I think this is the key point.

I too have done exactly what Jason as described.

But this path is added work and only needed when you want to work on the audio in the DAW. In my own case, that is not usually necessary. For simple videos of me playing and singing a song, ‘live’ ie no over-dubbing over vocals, adding drums and bass, etc, I don’t find it necessary to work on the audio in the DAW.

So lots of options and different ways to go about things, depending on what you are wanting to achieve.

Thanks @DavidP and @Rossco01. There’s a lot to take in here so I’ll need to read through a few times and do a bit of thinking and testing things out.

I know a bit of this as I bought a focusrite solo (I think it’s called) a year of so ago and started messing around with GarageBand, but adding video is a whole new dimension that I’d be interested in looking at, but it feels a bit daunting at the moment. I’ll give it a lot of thought for the future. Thanks for the really helpful explanations guys.

1 Like

10 posts were split to a new topic: About mic stands and positioning

Thank you @TheMadman_tobyjenner and @Jozsef for that info.

I’ll do a few takes tonight and see how I get on.

1 Like

I see focusrite scarlett talked a lot on the internet. Is it the best interface choice for this price range or is there other choices that are as good ?

I just got a Scarlett 2i2, and I am super impressed. I already had all of the drivers installed, so installing it on windows was as simple as plugging in and running through a first setup/hardware registration.

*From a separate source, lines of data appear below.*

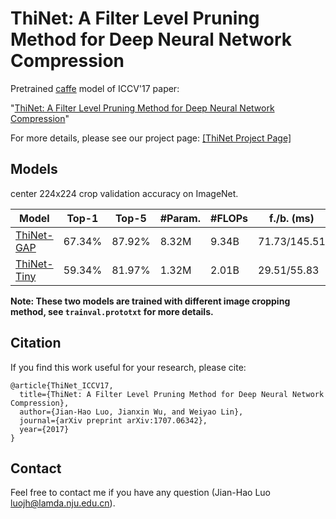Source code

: # ThiNet: A Filter Level Pruning Method for Deep Neural Network Compression


Pretrained [caffe](https://github.com/BVLC/caffe) model of ICCV'17 paper:

"[ThiNet: A Filter Level Pruning Method for Deep Neural Network Compression](https://arxiv.org/abs/1707.06342)"

For more details, please see our project page: [[ThiNet Project Page]](http://lamda.nju.edu.cn/luojh/project/ThiNet_ICCV17/ThiNet_ICCV17.html)


## Models

center 224x224 crop validation accuracy on ImageNet.

| Model  | Top-1 | Top-5 | #Param. | #FLOPs | f./b. (ms) |
| ------------- | ------------- | ------------- |  ------------- |  ------------- |  ------------- | 
| [ThiNet-GAP](http://lamda.nju.edu.cn/luojh/project/ThiNet_ICCV17/caffe_model/ThiNet-GAP.zip)  | 67.34%  | 87.92%  | 8.32M | 9.34B | 71.73/145.51 |
| [ThiNet-Tiny](http://lamda.nju.edu.cn/luojh/project/ThiNet_ICCV17/caffe_model/ThiNet-Tiny.zip) | 59.34% | 81.97% | 	1.32M | 2.01B | 29.51/55.83 |
**Note: These two models are trained with different image cropping method, see ``trainval.prototxt`` for more details.**



## Citation
If you find this work useful for your research, please cite:
```
@article{ThiNet_ICCV17,
  title={ThiNet: A Filter Level Pruning Method for Deep Neural Network Compression},
  author={Jian-Hao Luo, Jianxin Wu, and Weiyao Lin},
  journal={arXiv preprint arXiv:1707.06342},
  year={2017}
}
```

## Contact
Feel free to contact me if you have any question (Jian-Hao Luo luojh@lamda.nju.edu.cn).
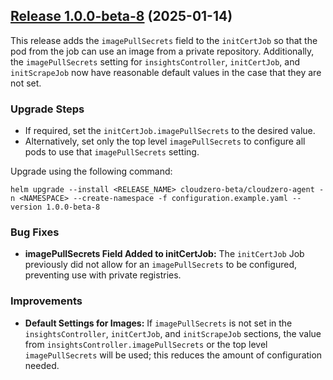 ## [Release 1.0.0-beta-8](https://github.com/Cloudzero/cloudzero-agent/compare/v0.0.28...v1.0.0-beta-8) (2025-01-14)

This release adds the `imagePullSecrets` field to the `initCertJob` so that the pod from the job can use an image from a private repository. Additionally, the `imagePullSecrets` setting for `insightsController`, `initCertJob`, and `initScrapeJob` now have reasonable default values in the case that they are not set.

### Upgrade Steps
* If required, set the `initCertJob.imagePullSecrets` to the desired value.
* Alternatively, set only the top level `imagePullSecrets` to configure all pods to use that `imagePullSecrets` setting.

Upgrade using the following command:
```console
helm upgrade --install <RELEASE_NAME> cloudzero-beta/cloudzero-agent -n <NAMESPACE> --create-namespace -f configuration.example.yaml --version 1.0.0-beta-8
```

### Bug Fixes
* **imagePullSecrets Field Added to initCertJob:** The `initCertJob` Job previously did not allow for an `imagePullSecrets` to be configured, preventing use with private registries.

### Improvements
* **Default Settings for Images:** If `imagePullSecrets` is not set in the `insightsController`, `initCertJob`, and `initScrapeJob` sections, the value from `insightsController.imagePullSecrets` or the top level `imagePullSecrets` will be used; this reduces the amount of configuration needed.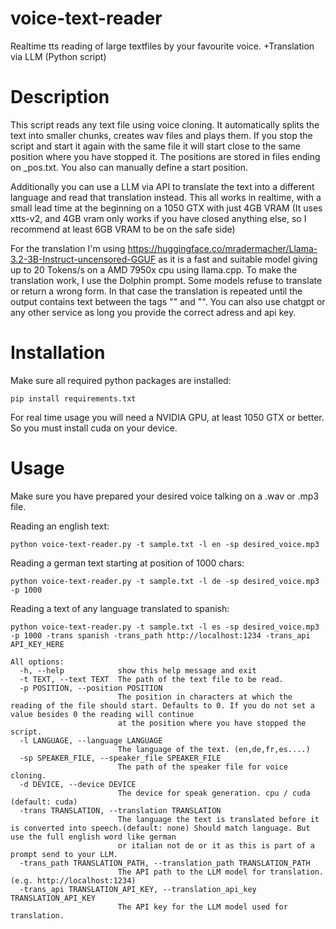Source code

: # voice-text-reader
Realtime tts reading of large textfiles by your favourite voice. +Translation via LLM (Python script) 

# Description
This script reads any text file using voice cloning. It automatically splits the text into smaller chunks, creates wav files and plays them. If you stop the script and start it again with the same file it will start close to the same position where you have stopped it. The positions are stored in files ending on _pos.txt. You also can manually define a start position.

Additionally you can use a LLM via API to translate the text into a different language and read that translation instead. This all works in realtime, with a small lead time at the beginning on a 1050 GTX with just 4GB VRAM (It uses xtts-v2, and 4GB vram only works if you have closed anything else, so I recommend at least 6GB VRAM to be on the safe side)

For the translation I'm using https://huggingface.co/mradermacher/Llama-3.2-3B-Instruct-uncensored-GGUF as it is a fast and suitable model giving up to 20 Tokens/s on a AMD 7950x cpu using llama.cpp. To make the translation work, I use the Dolphin prompt. Some models refuse to translate or return a wrong form. In that case the translation is repeated until the output contains text between the tags "<translation>" and "</translation>".
You can also use chatgpt or any other service as long you provide the correct adress and api key.

# Installation

Make sure all required python packages are installed:
```
pip install requirements.txt
```

For real time usage you will need a NVIDIA GPU, at least 1050 GTX or better. So you must install cuda on your device.

# Usage
Make sure you have prepared your desired voice talking on a .wav or .mp3 file.

Reading an english text:
```
python voice-text-reader.py -t sample.txt -l en -sp desired_voice.mp3
```
Reading a german text starting at position of 1000 chars:
```
python voice-text-reader.py -t sample.txt -l de -sp desired_voice.mp3 -p 1000
```

Reading a text of any language translated to spanish:
```
python voice-text-reader.py -t sample.txt -l es -sp desired_voice.mp3 -p 1000 -trans spanish -trans_path http://localhost:1234 -trans_api API_KEY_HERE
```


```
All options:
  -h, --help            show this help message and exit
  -t TEXT, --text TEXT  The path of the text file to be read.
  -p POSITION, --position POSITION
                        The position in characters at which the reading of the file should start. Defaults to 0. If you do not set a value besides 0 the reading will continue
                        at the position where you have stopped the script.
  -l LANGUAGE, --language LANGUAGE
                        The language of the text. (en,de,fr,es....)
  -sp SPEAKER_FILE, --speaker_file SPEAKER_FILE
                        The path of the speaker file for voice cloning.
  -d DEVICE, --device DEVICE
                        The device for speak generation. cpu / cuda (default: cuda)
  -trans TRANSLATION, --translation TRANSLATION
                        The language the text is translated before it is converted into speech.(default: none) Should match language. But use the full english word like german
                        or italian not de or it as this is part of a prompt send to your LLM.
  -trans_path TRANSLATION_PATH, --translation_path TRANSLATION_PATH
                        The API path to the LLM model for translation. (e.g. http://localhost:1234)
  -trans_api TRANSLATION_API_KEY, --translation_api_key TRANSLATION_API_KEY
                        The API key for the LLM model used for translation.
```



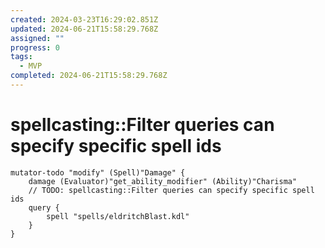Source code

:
 ```yaml
---
created: 2024-03-23T16:29:02.851Z
updated: 2024-06-21T15:58:29.768Z
assigned: ""
progress: 0
tags:
  - MVP
completed: 2024-06-21T15:58:29.768Z
---
```


# spellcasting::Filter queries can specify specific spell ids

```
mutator-todo "modify" (Spell)"Damage" {
	damage (Evaluator)"get_ability_modifier" (Ability)"Charisma"
	// TODO: spellcasting::Filter queries can specify specific spell ids
	query {
		spell "spells/eldritchBlast.kdl"
	}
}
```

I’ve been practicing primarily with my little knockoff squier strat, and enjoying myself a ton. But the problem was it just wasn’t loud enough to hear the places where my tone was really bad. I didn’t realize how much of an issue that was until I tried to play an acoustic and sounded like crap. So the choice was either switching to a different guitar, or getting an audio input. The audio input was 1/5 of the price.

The direct monitoring works great with my monitoring headphones. Connecting it to apps like amplitube and rocksmith on windows worked great. I haven’t tried Guitar Pro yet, or any of the DAW stuff included with the Scarlett.

But the real treat, imo, is that I don’t actually have to plug it into my computer though. I can literally plug the box into my cell phone with a USB-C → USB-C cable, turn off direct monitoring, and the phone automagically uses the 2i2 as an audio device. Then, if I turn on direct monitoring, I can load up the justin beginner app and it plays through the 2i2 and into my headphones, and automatically mixes it with my guitar. Definitely a great improvement since now I can control the levels of my guitar and the song audio independently, and everything gets mixed and sent up to my headphones.

I am going to be tinkering with this little guy a lot! I definitely understand why it’s so heavily recommended.

I’d love to see if I can figure out a way to use a powered USB hub to keep my phone charged, and power the 2i2 while still having the 2i2 registered to the phone. I suppose I can also put my phone on a wireless charger and see if that works. About an hour of playing dropped my battery by 10% so I don’t think it’s a huge issue, but still, it would be nice to have.

4 Likes

That sounds like a great idea!

I’m using a rocksmith cable and it has a little lag, does this (on pc)?

I got my Scarlett 4i4 this week and I can only echo @msarro’s sentiments. I made some test recordings of my 6 string acoustic and the sound was quite nice, though sometimes a bit bottom-heavy (I guess a lot depends on picking technique and microphone placement as well). I chose the 4i4 as I have a longish-term plan of getting a MIDI keyboard sometime to further my musical development, and the 4i4 has MIDI I/O sockets.

Currently, I use a headphone for monitoring, and it feels a bit weird to play while it’s on my head, but I think I’ll get used to it. After all, the pros also do this. I want to purchase new speakers for my recently-bought stereo amp sometime, so my old speakers could be repurposed as monitors for the 4i4… I still have to research the options for this.

4 Likes

They are certainly a popular choice but certainly not the only one.

I have a Presonus Audiobox iTwo which I got because it has an iPad interface (and normal USB). But it does everything a Scarlett would does. And I’m sure there are others.